Architecture Diagram
This platform centers on a Zabbix server that collects metrics from lightweight agents, feeds Grafana dashboards, and drives a clear alert flow to the on-call team.
Hosts / Services
|
Zabbix Agents
|
Zabbix Server
| \
| -> Alerting (Email / Chat / On-call)
|
Grafana (Zabbix Datasource)
|
Dashboards + SLA Reports
Setup Steps
- Deploy Zabbix server and agents with standardized templates.
- Connect Grafana to Zabbix datasource and validate metrics.
- Create dashboards for infra health, services, and SLA reporting.
- Configure alert rules, routing, and maintenance windows.
Dashboard Walkthrough
- Overview: Top-level SLO health, active alerts, and current incident count.
- Latency: P50/P95 response times to identify user impact and spikes.
- Error Rate: 4xx/5xx trends for regression detection after deploys.
- Host Health: CPU, memory, disk pressure, and network saturation per host group.
- Database: query latency, connection count, and replication lag.
- Queues: backlog depth and processing rate to spot stuck workers.
Alert Example
- Threshold: API error rate > 2% for 5 minutes.
- Trigger: Zabbix fires a critical alert when the rolling error rate breaches threshold.

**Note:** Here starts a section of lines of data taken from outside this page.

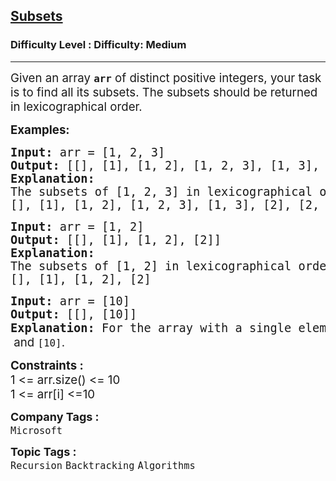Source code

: <h2><a href="https://www.geeksforgeeks.org/problems/subsets-1613027340/1">Subsets</a></h2><h3>Difficulty Level : Difficulty: Medium</h3><hr><div class="problems_problem_content__Xm_eO"><p><span style="font-size: 14pt;">Given an array <strong><code>arr</code></strong> of distinct positive integers, your task is to find all its subsets. The subsets should be returned in lexicographical order.</span></p>
<p><span style="font-size: 14pt;"><strong>Examples:</strong></span></p>
<pre><span style="font-size: 14pt;"><strong>Input:</strong> arr = [1, 2, 3]
<strong>Output: </strong>[[], [1], [1, 2], [1, 2, 3], [1, 3], [2], [2, 3], [3]]
<strong>Explanation: <br></strong>The subsets of [1, 2, 3] in lexicographical order are:
[], [1], [1, 2], [1, 2, 3], [1, 3], [2], [2, 3], [3]</span></pre>
<pre><span style="font-size: 14pt;"><strong>Input:</strong> arr = [1, 2]
<strong>Output: </strong>[[], [1], [1, 2], [2]]
<strong>Explanation:</strong>
The subsets of [1, 2] in lexicographical order are:
[], [1], [1, 2], [2]</span></pre>
<pre><span style="font-size: 14pt;"><strong>Input:</strong> arr = [10]
<strong>Output: </strong>[[], [10]]
<strong>Explanation: </strong>For the array with a single element <code>[10]</code><span style="font-family: -apple-system, BlinkMacSystemFont, 'Segoe UI', Roboto, Oxygen, Ubuntu, Cantarell, 'Open Sans', 'Helvetica Neue', sans-serif;">, the subsets are </span><code>[]</code><span style="font-family: -apple-system, BlinkMacSystemFont, 'Segoe UI', Roboto, Oxygen, Ubuntu, Cantarell, 'Open Sans', 'Helvetica Neue', sans-serif;"> and </span><code>[10]</code><span style="font-family: -apple-system, BlinkMacSystemFont, 'Segoe UI', Roboto, Oxygen, Ubuntu, Cantarell, 'Open Sans', 'Helvetica Neue', sans-serif;">.</span></span></pre>
<div><span style="font-size: 14pt;"><strong>Constraints :</strong></span></div>
<div><span style="font-size: 14pt;">1 &lt;= arr.size() &lt;= 10</span></div>
<div><span style="font-size: 14pt;">1 &lt;= arr[i] &lt;=10</span></div></div><p><span style=font-size:18px><strong>Company Tags : </strong><br><code>Microsoft</code>&nbsp;<br><p><span style=font-size:18px><strong>Topic Tags : </strong><br><code>Recursion</code>&nbsp;<code>Backtracking</code>&nbsp;<code>Algorithms</code>&nbsp;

- Response: On-call checks Grafana error panel, rolls back the last deploy, and validates recovery.
Incident Response Runbook (Example)
- Alert received: Critical trigger fires (CPU saturation or service down).
- Triage: Check Grafana dashboard, confirm host status, inspect recent changes.
- Escalation: Page service owner if SLA is at risk or incident persists >15 minutes.
- Resolution: Apply mitigation, validate recovery, close alert with notes.
Incident Story
Zabbix triggered a critical alert for elevated latency on the checkout service during peak traffic. Grafana dashboards showed CPU saturation and a sharp rise in database wait time. The on-call engineer scaled the database read replicas and restarted a stuck worker queue, restoring normal latency within 20 minutes. A follow-up action adjusted alert thresholds and added a dashboard panel to track queue depth.
Screenshots
Metrics
- Hosts monitored: 58 Linux/VM nodes across prod and staging.
- Services monitored: 12 critical services (API, DB, queues, edge).
- Alert categories: availability, latency, capacity, error rate, and backup health.
- Typical incidents: disk saturation, noisy neighbors, slow DB queries, and queue backlogs.
Suggested validation sources: Zabbix alert history, Grafana dashboards, incident reports.
Before vs After
Monitoring Setup
Before: Multiple tools with isolated views and no shared dashboards.
After: Unified Zabbix + Grafana stack with standardized dashboards.
Alert Volume
Before: ~120 alerts/day with frequent duplicates.
After: ~75 alerts/day with tuned thresholds and routing.
Response Time
Before: MTTR ~45 minutes.
After: MTTR ~25 minutes.
Lessons Learned
- Alert fatigue tuning requires ruthless pruning and ownership-based routing.
- Dashboard design improves adoption when centered on service outcomes.
- Agent scaling works best with automation and standardized templates.
- Incident workflow clarity reduces triage time and escalations.